Recontextualizada no Recife, a velha caixa postal aponta para a comunicação perdida entre a cidade e muitos de seus usuários. Embora o Centro seja ainda bastante ativo e usado, sua percepção foi coisificada, limitada à sua presença material, sem valor simbólico ou afetivo. Estado e cidadãos deram-lhe as costas. A especulação imobiliária quer agora voltar à área, cortando todo laço de comunicação entre habitações recentes e antigas, entre novos e velhos habitantes, entre novidade e memória. Enclaves são erguidos com muros enormes e barreiras que impedem o discurso e o olhar de fluírem. Impedem comunicação. Os cartazes espalhados das caixas de correio têm intenção de desobstruir discursos e sentimentos sobre a cidade, sobre a arte, sobre o outro, ou, ao menos, instigar um pouco o olhar dos que passam, de modo que a cidade volte a ser imagem em seus olhos, volte a comunicar com seus códigos, memórias, sentimentos.

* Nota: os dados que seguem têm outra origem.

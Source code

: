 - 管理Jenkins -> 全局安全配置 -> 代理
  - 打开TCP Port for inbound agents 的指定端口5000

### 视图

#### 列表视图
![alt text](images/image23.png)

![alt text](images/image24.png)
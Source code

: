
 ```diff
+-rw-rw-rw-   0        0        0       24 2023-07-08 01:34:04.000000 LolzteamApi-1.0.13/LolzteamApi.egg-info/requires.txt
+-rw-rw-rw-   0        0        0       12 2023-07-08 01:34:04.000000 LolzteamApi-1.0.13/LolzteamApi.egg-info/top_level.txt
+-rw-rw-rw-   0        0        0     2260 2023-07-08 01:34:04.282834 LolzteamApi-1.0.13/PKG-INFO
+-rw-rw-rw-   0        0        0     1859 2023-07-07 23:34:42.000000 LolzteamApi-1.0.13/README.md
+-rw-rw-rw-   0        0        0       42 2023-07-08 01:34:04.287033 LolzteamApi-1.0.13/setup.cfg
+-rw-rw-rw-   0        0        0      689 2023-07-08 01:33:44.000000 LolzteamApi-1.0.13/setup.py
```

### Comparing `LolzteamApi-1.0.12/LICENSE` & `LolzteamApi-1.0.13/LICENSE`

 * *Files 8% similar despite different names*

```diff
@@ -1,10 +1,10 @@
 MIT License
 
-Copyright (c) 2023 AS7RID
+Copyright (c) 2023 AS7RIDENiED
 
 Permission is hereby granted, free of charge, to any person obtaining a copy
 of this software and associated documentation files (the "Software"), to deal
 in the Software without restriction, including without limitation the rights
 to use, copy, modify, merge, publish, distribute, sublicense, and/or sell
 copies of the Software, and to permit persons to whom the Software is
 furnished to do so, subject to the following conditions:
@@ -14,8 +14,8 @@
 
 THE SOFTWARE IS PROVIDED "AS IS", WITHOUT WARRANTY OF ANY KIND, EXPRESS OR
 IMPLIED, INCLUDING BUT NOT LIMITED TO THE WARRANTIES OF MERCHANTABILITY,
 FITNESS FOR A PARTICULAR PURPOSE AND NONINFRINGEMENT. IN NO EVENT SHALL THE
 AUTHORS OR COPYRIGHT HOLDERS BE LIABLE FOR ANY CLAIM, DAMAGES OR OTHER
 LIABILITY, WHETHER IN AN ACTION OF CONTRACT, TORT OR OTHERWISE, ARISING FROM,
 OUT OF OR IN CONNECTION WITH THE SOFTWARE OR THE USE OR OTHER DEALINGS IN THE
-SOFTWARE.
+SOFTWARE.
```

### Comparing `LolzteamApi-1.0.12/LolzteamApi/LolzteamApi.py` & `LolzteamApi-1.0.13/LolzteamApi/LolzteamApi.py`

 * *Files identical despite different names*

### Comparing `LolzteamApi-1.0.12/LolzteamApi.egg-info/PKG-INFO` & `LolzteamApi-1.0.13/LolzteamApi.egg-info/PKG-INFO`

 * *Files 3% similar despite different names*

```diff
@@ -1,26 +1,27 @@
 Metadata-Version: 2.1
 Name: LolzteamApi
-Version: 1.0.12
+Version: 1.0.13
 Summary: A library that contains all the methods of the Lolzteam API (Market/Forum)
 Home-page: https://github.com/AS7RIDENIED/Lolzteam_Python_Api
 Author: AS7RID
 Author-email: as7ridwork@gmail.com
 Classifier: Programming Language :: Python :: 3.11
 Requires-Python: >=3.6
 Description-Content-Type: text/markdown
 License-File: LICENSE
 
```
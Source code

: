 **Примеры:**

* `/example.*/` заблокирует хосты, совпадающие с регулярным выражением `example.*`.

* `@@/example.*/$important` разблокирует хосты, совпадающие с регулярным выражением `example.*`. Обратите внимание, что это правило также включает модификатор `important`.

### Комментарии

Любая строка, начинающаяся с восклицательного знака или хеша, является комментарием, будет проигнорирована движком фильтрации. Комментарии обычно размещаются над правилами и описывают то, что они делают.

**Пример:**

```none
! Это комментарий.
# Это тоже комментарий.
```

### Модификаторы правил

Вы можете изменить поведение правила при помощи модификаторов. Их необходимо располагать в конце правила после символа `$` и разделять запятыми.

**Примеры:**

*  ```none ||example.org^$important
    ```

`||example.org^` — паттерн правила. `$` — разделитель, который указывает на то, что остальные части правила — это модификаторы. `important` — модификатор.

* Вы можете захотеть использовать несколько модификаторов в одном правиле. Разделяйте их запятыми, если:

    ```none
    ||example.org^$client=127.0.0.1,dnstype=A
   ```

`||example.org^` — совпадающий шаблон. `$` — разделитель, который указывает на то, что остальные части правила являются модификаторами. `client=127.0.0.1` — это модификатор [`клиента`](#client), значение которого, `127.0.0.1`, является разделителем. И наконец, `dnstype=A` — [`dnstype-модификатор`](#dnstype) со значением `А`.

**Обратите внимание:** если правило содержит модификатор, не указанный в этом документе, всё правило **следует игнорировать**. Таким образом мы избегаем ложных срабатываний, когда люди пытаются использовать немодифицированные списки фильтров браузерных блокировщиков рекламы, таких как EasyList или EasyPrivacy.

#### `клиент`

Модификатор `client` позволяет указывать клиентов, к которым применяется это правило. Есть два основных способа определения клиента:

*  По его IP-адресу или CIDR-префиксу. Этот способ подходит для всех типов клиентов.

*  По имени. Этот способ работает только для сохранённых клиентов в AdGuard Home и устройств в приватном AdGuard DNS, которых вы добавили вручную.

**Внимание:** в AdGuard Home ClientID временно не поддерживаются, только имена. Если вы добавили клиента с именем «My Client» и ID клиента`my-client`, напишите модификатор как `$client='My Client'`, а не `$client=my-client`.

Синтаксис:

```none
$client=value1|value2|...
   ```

O objeto artístico foi pulverizado em várias ações, tendo apenas significado no olhar dos atores urbanos, como imagem da cidade. Tornaram-se inquietações, pequenas derrapadas do hábito visual, releituras constantes da paisagem, reaproximação afetiva com a cidade, mapas subjetivos, comunicação. A exposição, finalmente, está na cidade e aí ficará, ao relento de suas transformações, ritmos, temperaturas, odores e culturas. 

cartaprorecife
Algumas dessas imagens sofreram intervenções de outros artistas que lhes adicionaram suas relações com a cidade. Tais intervenções celebram o fluxo constante de recriação imagética e a apropriação natural dessas imagens por outros olhares. Acabaram virando também uma espécie de carta, agora endereçadas ao Recife. Uma carta também no sentido de mapa, cartografia afetiva, desenhado pelas ações em diferentes pontos do centro, onde eles escolheram de deixar suas mensagens.